(Saved entries)
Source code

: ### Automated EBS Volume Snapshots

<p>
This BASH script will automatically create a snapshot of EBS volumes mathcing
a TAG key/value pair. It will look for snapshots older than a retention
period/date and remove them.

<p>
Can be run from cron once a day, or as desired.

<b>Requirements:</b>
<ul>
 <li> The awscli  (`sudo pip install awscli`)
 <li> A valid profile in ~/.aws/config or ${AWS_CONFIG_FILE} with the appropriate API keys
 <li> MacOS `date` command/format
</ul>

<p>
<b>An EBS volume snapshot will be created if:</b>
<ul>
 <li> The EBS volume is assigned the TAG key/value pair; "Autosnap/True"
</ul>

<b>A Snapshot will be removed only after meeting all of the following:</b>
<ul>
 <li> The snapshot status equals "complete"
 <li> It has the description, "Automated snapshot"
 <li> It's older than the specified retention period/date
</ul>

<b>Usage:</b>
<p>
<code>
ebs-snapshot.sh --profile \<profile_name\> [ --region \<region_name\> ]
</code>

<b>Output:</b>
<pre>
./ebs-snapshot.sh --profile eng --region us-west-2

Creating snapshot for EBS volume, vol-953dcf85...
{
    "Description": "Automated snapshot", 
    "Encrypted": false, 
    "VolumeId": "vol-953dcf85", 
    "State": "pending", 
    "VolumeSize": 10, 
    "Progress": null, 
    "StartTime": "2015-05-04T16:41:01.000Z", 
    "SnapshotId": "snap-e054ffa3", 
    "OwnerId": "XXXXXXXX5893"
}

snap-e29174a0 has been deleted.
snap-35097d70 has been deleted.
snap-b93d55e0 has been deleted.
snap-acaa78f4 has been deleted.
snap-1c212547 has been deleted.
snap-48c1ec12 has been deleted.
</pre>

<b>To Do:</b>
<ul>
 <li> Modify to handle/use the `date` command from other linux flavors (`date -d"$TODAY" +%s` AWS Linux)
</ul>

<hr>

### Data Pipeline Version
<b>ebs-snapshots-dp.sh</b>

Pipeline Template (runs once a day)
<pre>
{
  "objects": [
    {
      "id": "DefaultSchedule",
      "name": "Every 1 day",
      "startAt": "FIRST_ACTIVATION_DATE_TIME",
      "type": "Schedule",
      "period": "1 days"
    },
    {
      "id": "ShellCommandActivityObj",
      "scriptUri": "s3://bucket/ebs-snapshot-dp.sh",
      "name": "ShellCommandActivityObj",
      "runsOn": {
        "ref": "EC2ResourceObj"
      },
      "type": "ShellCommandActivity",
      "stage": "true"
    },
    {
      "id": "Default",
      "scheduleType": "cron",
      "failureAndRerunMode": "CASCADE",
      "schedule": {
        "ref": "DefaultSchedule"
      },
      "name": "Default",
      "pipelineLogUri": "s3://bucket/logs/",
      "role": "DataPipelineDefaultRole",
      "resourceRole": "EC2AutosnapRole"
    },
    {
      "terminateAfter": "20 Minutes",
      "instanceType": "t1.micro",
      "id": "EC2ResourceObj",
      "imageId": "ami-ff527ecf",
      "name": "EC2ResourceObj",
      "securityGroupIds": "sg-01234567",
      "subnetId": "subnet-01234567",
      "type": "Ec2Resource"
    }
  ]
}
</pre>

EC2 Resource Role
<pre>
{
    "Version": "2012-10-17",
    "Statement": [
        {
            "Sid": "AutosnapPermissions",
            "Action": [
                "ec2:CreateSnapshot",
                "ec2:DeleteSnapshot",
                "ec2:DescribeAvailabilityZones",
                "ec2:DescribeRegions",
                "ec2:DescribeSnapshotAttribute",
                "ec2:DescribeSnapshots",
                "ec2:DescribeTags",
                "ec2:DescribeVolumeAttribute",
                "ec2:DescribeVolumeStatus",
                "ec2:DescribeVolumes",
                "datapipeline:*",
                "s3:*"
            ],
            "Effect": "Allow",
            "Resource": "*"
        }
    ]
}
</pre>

* * *

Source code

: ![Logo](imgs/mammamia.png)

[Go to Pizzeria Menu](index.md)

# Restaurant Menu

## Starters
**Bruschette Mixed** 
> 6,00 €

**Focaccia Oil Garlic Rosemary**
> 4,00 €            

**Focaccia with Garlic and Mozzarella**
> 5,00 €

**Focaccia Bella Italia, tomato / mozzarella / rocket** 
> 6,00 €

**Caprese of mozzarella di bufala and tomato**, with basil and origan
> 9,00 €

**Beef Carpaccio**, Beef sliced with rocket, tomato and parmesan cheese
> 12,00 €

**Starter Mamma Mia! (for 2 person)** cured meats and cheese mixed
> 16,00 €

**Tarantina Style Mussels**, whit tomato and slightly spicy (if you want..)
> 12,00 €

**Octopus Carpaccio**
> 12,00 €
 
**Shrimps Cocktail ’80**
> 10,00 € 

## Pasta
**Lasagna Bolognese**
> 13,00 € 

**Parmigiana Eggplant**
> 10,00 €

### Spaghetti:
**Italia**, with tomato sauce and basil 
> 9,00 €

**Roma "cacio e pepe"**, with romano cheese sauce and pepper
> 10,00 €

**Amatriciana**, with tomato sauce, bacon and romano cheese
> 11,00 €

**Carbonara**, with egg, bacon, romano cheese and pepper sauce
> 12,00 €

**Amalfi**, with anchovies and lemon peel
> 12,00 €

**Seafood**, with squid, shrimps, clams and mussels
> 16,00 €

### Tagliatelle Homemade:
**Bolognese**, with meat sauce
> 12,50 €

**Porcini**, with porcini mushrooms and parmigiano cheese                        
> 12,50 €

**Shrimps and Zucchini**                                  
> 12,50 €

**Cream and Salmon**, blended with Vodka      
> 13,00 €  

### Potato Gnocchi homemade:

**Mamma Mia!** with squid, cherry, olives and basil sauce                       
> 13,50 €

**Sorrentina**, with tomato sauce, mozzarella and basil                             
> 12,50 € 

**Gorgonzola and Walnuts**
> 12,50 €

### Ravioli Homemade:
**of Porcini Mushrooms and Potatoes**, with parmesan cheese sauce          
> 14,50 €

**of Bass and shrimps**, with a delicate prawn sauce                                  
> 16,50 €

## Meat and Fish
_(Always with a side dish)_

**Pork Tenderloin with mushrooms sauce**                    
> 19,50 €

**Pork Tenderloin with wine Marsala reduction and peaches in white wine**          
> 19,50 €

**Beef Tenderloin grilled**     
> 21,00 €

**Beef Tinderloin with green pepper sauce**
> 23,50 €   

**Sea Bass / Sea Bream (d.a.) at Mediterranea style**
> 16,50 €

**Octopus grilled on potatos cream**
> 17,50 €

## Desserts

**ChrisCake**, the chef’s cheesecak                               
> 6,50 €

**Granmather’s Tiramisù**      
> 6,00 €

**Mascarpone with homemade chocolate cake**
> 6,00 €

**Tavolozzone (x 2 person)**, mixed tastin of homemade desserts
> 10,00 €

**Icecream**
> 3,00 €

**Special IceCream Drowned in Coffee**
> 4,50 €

#### How to complete this task
What is the number of lines in the records that hold "pair"? Give the number by itself.

#### Solution to the problem
2